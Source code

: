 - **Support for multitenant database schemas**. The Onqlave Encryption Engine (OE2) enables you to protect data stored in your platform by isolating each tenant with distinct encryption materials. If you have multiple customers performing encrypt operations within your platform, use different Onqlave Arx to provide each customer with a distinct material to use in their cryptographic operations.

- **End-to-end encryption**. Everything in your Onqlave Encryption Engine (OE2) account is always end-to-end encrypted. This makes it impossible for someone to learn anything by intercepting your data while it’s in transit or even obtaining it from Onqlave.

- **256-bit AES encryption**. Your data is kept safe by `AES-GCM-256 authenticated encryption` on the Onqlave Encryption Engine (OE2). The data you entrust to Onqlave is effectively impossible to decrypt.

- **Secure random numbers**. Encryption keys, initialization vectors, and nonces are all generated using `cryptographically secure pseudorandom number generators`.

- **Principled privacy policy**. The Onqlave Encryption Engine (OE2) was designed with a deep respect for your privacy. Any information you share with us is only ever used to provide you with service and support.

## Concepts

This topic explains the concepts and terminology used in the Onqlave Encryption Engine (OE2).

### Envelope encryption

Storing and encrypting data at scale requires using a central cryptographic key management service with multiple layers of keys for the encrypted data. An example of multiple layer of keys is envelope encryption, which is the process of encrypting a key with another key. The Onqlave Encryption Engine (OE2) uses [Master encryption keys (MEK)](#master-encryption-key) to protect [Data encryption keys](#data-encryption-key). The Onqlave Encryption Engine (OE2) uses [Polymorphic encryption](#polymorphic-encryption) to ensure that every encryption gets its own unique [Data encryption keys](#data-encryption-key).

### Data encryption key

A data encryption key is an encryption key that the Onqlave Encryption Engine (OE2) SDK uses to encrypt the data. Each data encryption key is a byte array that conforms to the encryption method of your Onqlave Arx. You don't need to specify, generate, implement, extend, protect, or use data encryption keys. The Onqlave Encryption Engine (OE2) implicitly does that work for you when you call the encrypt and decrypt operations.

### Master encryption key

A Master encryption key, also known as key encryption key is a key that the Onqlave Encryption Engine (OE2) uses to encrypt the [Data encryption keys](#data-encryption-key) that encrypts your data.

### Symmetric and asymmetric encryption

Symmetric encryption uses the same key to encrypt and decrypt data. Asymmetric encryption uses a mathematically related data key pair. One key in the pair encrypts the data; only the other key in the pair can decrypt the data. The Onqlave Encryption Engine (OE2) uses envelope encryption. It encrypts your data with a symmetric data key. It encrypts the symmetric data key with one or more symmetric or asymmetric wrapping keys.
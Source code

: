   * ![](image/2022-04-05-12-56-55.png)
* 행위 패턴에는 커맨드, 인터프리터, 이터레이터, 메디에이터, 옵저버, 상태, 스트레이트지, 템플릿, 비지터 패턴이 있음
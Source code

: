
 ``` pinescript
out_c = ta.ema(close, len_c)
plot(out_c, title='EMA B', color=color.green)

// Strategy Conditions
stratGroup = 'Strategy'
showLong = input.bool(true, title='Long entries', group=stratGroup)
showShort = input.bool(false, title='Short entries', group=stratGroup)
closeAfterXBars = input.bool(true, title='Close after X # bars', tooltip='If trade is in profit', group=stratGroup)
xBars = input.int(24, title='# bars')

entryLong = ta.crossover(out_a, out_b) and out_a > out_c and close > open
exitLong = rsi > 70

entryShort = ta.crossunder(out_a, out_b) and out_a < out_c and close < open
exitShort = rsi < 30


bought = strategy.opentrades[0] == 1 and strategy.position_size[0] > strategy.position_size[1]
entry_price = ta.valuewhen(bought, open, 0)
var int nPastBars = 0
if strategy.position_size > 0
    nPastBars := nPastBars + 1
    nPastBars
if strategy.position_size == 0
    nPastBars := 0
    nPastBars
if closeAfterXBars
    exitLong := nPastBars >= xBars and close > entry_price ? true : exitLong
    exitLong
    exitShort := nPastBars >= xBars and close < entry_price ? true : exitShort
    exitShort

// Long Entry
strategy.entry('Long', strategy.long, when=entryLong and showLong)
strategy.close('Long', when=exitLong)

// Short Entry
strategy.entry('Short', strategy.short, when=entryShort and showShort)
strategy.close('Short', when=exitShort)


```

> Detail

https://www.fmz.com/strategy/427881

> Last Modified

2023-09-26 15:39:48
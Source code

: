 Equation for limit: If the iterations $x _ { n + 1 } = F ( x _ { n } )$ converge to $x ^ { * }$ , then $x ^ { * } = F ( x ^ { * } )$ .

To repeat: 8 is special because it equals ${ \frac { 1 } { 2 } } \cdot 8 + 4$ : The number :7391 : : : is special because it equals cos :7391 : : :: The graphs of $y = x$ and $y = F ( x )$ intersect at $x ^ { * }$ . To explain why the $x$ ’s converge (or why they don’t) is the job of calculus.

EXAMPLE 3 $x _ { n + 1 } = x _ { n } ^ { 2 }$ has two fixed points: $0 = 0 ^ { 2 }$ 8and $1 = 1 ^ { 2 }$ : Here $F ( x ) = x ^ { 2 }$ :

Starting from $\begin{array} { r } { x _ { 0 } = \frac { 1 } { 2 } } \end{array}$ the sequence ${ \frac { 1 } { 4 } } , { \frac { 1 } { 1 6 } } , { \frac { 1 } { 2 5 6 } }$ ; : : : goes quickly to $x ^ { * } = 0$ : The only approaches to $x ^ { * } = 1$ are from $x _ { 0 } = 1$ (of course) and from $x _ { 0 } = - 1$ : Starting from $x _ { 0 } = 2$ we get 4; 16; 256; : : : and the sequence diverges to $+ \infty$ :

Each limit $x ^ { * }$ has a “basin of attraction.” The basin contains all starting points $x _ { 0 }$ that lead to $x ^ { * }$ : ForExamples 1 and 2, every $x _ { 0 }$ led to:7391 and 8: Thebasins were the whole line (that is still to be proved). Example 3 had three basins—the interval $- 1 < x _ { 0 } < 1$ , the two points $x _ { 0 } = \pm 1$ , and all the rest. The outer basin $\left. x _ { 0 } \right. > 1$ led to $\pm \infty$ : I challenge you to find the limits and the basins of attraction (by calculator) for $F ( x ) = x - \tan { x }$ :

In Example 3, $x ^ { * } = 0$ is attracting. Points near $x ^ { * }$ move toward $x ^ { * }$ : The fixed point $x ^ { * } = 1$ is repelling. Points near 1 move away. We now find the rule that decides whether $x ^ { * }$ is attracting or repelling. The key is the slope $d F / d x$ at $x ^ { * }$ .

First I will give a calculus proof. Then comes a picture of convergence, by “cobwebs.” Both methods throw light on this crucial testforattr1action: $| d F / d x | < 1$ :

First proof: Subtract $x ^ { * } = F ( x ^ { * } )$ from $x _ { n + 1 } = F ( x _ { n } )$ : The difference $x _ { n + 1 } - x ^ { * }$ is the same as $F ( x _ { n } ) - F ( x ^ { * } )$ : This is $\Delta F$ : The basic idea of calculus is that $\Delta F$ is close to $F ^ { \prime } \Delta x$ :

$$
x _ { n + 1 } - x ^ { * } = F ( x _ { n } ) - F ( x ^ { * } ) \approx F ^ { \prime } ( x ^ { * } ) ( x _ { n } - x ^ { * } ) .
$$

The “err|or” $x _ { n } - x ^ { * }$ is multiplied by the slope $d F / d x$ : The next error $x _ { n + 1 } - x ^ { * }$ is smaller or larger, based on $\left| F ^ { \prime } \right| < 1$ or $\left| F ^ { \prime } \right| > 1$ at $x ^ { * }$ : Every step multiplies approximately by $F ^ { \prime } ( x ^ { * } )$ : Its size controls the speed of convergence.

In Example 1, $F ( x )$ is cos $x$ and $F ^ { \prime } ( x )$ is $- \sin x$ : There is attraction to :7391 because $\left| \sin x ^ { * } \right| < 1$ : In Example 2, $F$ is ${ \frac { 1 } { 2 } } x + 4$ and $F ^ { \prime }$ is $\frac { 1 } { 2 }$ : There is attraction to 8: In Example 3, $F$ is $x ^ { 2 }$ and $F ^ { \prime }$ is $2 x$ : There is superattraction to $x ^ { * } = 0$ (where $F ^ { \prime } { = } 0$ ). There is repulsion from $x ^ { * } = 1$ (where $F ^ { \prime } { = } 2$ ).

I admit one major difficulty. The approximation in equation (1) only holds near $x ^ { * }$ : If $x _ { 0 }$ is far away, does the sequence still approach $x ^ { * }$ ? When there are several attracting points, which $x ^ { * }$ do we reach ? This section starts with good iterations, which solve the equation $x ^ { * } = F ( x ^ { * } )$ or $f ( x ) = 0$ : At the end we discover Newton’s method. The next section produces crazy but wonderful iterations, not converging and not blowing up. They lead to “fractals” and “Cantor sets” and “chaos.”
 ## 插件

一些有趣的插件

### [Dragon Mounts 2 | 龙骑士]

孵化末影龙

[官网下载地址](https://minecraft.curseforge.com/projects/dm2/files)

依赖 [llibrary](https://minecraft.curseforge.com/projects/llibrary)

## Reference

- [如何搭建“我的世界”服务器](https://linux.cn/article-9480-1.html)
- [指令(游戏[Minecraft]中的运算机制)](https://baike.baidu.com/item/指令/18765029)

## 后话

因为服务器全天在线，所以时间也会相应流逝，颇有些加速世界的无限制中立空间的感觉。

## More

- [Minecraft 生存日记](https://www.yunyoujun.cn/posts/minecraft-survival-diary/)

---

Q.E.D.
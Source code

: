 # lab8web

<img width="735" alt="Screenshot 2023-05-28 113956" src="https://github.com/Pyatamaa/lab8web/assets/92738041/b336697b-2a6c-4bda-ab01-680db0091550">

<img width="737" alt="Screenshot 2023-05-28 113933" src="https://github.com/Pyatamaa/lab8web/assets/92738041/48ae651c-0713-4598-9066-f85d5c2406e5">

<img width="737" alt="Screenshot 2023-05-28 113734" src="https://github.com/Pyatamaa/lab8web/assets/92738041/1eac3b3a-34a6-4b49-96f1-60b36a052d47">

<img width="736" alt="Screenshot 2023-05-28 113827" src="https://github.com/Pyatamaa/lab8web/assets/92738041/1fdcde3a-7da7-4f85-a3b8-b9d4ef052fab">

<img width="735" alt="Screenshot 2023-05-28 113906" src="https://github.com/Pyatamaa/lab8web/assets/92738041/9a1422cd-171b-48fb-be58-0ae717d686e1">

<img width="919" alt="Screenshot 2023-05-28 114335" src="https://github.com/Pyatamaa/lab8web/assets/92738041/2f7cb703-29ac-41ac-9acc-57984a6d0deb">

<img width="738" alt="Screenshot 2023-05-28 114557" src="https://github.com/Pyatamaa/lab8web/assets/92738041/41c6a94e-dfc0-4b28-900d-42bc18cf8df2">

_ _ _ _ _ _ _

THE PROBLEM
From the beginning of the listing above down to the line with "### Envelope encryption", every line should be restated exactly.

ANSWER BOX
Source code

: - **Support for multitenant database schemas**. The Onqlave Encryption Engine (OE2) enables you to protect data stored in your platform by isolating each tenant with distinct encryption materials. If you have multiple customers performing encrypt operations within your platform, use different Onqlave Arx to provide each customer with a distinct material to use in their cryptographic operations.

- **End-to-end encryption**. Everything in your Onqlave Encryption Engine (OE2) account is always end-to-end encrypted. This makes it impossible for someone to learn anything by intercepting your data while it’s in transit or even obtaining it from Onqlave.

- **256-bit AES encryption**. Your data is kept safe by `AES-GCM-256 authenticated encryption` on the Onqlave Encryption Engine (OE2). The data you entrust to Onqlave is effectively impossible to decrypt.

- **Secure random numbers**. Encryption keys, initialization vectors, and nonces are all generated using `cryptographically secure pseudorandom number generators`.

- **Principled privacy policy**. The Onqlave Encryption Engine (OE2) was designed with a deep respect for your privacy. Any information you share with us is only ever used to provide you with service and support.

## Concepts

This topic explains the concepts and terminology used in the Onqlave Encryption Engine (OE2).

### Envelope encryption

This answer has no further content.